What should be ensured is that AI applications are designed ethically. A fully autonomous, AI-powered environment is very appealing, but do these environments imbibe social values? Are AI developers doing enough to deal with this ethical dilemma?  

Legal accountability and responsibility when an AI system causes harm.  

Transparency regarding the policy of data usage, the rules of AI systems, as well as audit trails.  

There should be policies in place to handle the implications and impacts of Artificial Intelligence systems.  

Ensuring that fundamental human rights are not violated through governance frameworks.  

Prohibitions and obligations can be expressed computationally to embed values in AI systems. 

Artificial Intelligence Trends – A Challenge  

Knowledge of the inherent challenges regarding AI is essential. Knowing the problem areas will aid in understanding what it takes to make AI relevant and useful. 

1.Lack of Uniform Regulations 

After the recent Facebook privacy worries and the GDPR introduction, people understand how important usage consent is. Different countries should come together to form a uniform set of AI regulations. 

2.Socio Economic Issues  

The World Economic Forum released a report discussing the impact of AI on employment. Some think it will improve employment, while others think it will undermine it. 

3.Data Validity  

Biased data input often leads to biased results in machine learning models used for decision-making that often impacts mortgage loans, recruitment, social services, and more.  

When an organization attempts to deploy newly developed artificial intelligence systems and machine learning models, it often faces challenges such as system maintainability, scalability and governance. Consequently, AI initiatives often fail to meet their goals.  
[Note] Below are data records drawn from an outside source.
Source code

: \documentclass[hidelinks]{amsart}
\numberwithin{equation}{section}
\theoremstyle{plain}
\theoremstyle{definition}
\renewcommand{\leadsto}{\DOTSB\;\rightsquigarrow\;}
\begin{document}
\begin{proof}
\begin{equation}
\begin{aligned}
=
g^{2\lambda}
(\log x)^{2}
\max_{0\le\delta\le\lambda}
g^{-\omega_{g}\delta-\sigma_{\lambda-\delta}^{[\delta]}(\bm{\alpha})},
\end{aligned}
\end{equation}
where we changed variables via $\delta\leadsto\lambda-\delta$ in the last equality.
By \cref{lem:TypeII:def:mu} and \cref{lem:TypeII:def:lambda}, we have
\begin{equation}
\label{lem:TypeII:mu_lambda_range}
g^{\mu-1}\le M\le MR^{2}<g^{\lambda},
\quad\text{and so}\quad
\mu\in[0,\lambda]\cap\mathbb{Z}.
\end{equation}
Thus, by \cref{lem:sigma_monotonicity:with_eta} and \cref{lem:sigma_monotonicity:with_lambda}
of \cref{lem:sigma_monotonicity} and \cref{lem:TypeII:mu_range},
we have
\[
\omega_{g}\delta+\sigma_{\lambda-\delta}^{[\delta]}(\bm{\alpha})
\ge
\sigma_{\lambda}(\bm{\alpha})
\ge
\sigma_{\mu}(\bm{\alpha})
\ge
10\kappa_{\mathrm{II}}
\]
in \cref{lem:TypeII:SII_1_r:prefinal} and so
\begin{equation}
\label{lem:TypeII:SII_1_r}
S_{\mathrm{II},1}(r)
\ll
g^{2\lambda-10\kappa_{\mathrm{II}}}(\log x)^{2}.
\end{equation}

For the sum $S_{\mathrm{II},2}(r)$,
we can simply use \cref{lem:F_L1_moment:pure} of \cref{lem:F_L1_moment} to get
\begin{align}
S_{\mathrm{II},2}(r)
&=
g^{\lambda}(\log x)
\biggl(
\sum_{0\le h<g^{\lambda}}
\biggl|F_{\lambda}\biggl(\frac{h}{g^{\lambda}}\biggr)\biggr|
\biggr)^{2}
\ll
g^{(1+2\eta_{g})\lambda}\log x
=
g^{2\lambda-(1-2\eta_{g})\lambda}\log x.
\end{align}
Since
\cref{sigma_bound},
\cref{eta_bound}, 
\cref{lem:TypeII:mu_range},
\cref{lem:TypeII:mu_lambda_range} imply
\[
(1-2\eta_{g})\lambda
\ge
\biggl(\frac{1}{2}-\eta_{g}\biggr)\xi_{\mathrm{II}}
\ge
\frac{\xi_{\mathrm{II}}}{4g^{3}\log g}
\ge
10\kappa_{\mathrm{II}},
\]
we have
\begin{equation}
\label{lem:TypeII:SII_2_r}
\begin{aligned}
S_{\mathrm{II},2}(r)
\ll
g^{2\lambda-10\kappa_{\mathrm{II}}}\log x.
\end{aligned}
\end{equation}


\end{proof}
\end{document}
AI engineering should be a disciplined process incorporating elements of DataOps, ModelOps, and DevOps. Gartner says AI should be a part of the DevOps process, not a set of isolated projects.  

Artificial intelligence and machine learning are increasingly being used in cybersecurity applications for corporate systems and home security.  

Cybersecurity developers are constantly updating their systems to keep up with constantly evolving threats such as malware, ransomware, DDS, and more. Artificial intelligence and machine learning technology can be employed to help identify threats, including variations of earlier threats.  

Furthermore, AI-powered cybersecurity tools can collect data from a company’s transactional systems, communications networks, digital activity and websites, and external sources and use AI algorithms to identify patterns and identify threatening activity, such as identifying suspicious IP addresses and potential data breaches.  

Conclusion:   The COVID-19 pandemic has crippled economies worldwide, and many are struggling for survival. Businesses and institutions should increase technological advances to survive the storm, but innovative approaches are necessary to survive it and rebuild. Researchers and scientists are continually extending the number and scope of AI-powered applications. Artificial intelligence is impacting every industry and every human being. It has led to technologies such as robotics, big data, and the Internet of Things, and it will likely continue to act as a technology innovator in the future.